** SOURCE INFORMATION follows **

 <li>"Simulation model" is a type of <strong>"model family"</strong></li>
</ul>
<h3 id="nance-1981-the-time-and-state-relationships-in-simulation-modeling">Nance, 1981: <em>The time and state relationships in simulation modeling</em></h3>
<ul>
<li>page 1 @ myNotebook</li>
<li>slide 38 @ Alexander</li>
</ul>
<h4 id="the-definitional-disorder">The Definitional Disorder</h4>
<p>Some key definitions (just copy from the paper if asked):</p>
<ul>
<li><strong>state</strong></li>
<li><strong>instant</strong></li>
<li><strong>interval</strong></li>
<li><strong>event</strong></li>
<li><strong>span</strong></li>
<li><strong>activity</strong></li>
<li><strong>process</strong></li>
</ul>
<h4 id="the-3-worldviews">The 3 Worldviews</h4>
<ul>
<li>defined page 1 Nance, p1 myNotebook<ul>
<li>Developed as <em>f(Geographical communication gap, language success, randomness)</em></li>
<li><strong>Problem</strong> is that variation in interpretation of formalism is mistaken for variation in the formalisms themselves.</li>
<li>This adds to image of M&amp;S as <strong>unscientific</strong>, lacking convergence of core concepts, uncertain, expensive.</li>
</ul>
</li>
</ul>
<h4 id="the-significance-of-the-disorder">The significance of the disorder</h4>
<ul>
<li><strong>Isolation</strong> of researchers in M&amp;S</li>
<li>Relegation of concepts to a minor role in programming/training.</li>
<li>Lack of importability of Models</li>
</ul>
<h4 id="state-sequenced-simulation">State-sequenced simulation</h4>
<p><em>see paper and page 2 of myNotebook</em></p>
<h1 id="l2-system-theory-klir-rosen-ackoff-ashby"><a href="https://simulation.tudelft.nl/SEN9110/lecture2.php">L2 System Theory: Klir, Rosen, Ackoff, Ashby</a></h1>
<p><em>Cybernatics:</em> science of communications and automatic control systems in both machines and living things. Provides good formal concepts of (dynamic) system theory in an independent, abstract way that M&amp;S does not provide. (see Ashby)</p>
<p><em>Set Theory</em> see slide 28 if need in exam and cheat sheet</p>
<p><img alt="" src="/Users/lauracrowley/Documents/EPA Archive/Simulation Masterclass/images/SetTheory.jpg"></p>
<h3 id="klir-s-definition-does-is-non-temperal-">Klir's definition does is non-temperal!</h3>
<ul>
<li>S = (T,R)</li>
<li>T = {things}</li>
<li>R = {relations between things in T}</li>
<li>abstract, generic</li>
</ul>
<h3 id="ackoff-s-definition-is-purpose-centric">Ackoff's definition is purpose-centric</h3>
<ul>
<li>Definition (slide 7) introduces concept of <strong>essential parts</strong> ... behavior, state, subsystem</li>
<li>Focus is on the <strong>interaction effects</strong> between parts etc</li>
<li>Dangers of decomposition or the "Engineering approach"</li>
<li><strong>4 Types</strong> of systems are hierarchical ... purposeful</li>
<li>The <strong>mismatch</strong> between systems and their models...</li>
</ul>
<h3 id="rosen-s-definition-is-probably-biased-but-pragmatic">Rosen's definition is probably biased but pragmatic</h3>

** End of SOURCE INFORMATION **

# [WHAT IS REQUIRED]
Each line of the data should be given back exactly.

# [RESULT OF THIS EXERCISE]
 <li>"Simulation model" is a type of <strong>"model family"</strong></li>
</ul>
<h3 id="nance-1981-the-time-and-state-relationships-in-simulation-modeling">Nance, 1981: <em>The time and state relationships in simulation modeling</em></h3>
<ul>
<li>page 1 @ myNotebook</li>
<li>slide 38 @ Alexander</li>
</ul>
<h4 id="the-definitional-disorder">The Definitional Disorder</h4>
<p>Some key definitions (just copy from the paper if asked):</p>
<ul>
<li><strong>state</strong></li>
<li><strong>instant</strong></li>
<li><strong>interval</strong></li>
<li><strong>event</strong></li>
<li><strong>span</strong></li>
<li><strong>activity</strong></li>
<li><strong>process</strong></li>
</ul>
<h4 id="the-3-worldviews">The 3 Worldviews</h4>
<ul>
<li>defined page 1 Nance, p1 myNotebook<ul>
<li>Developed as <em>f(Geographical communication gap, language success, randomness)</em></li>
<li><strong>Problem</strong> is that variation in interpretation of formalism is mistaken for variation in the formalisms themselves.</li>
<li>This adds to image of M&amp;S as <strong>unscientific</strong>, lacking convergence of core concepts, uncertain, expensive.</li>
</ul>
</li>
</ul>
<h4 id="the-significance-of-the-disorder">The significance of the disorder</h4>
<ul>
<li><strong>Isolation</strong> of researchers in M&amp;S</li>
<li>Relegation of concepts to a minor role in programming/training.</li>
<li>Lack of importability of Models</li>
</ul>
<h4 id="state-sequenced-simulation">State-sequenced simulation</h4>
<p><em>see paper and page 2 of myNotebook</em></p>
<h1 id="l2-system-theory-klir-rosen-ackoff-ashby"><a href="https://simulation.tudelft.nl/SEN9110/lecture2.php">L2 System Theory: Klir, Rosen, Ackoff, Ashby</a></h1>
<p><em>Cybernatics:</em> science of communications and automatic control systems in both machines and living things. Provides good formal concepts of (dynamic) system theory in an independent, abstract way that M&amp;S does not provide. (see Ashby)</p>
<p><em>Set Theory</em> see slide 28 if need in exam and cheat sheet</p>
<p><img alt="" src="/Users/lauracrowley/Documents/EPA Archive/Simulation Masterclass/images/SetTheory.jpg"></p>
<h3 id="klir-s-definition-does-is-non-temperal-">Klir's definition does is non-temperal!</h3>
<ul>
<li>S = (T,R)</li>
<li>T = {things}</li>
<li>R = {relations between things in T}</li>
<li>abstract, generic</li>
</ul>
<h3 id="ackoff-s-definition-is-purpose-centric">Ackoff's definition is purpose-centric</h3>
<ul>
<li>Definition (slide 7) introduces concept of <strong>essential parts</strong> ... behavior, state, subsystem</li>
<li>Focus is on the <strong>interaction effects</strong> between parts etc</li>
<li>Dangers of decomposition or the "Engineering approach"</li>
<li><strong>4 Types</strong> of systems are hierarchical ... purposeful</li>
<li>The <strong>mismatch</strong> between systems and their models...</li>
</ul>
<h3 id="rosen-s-definition-is-probably-biased-but-pragmatic">Rosen's definition is probably biased but pragmatic</h3>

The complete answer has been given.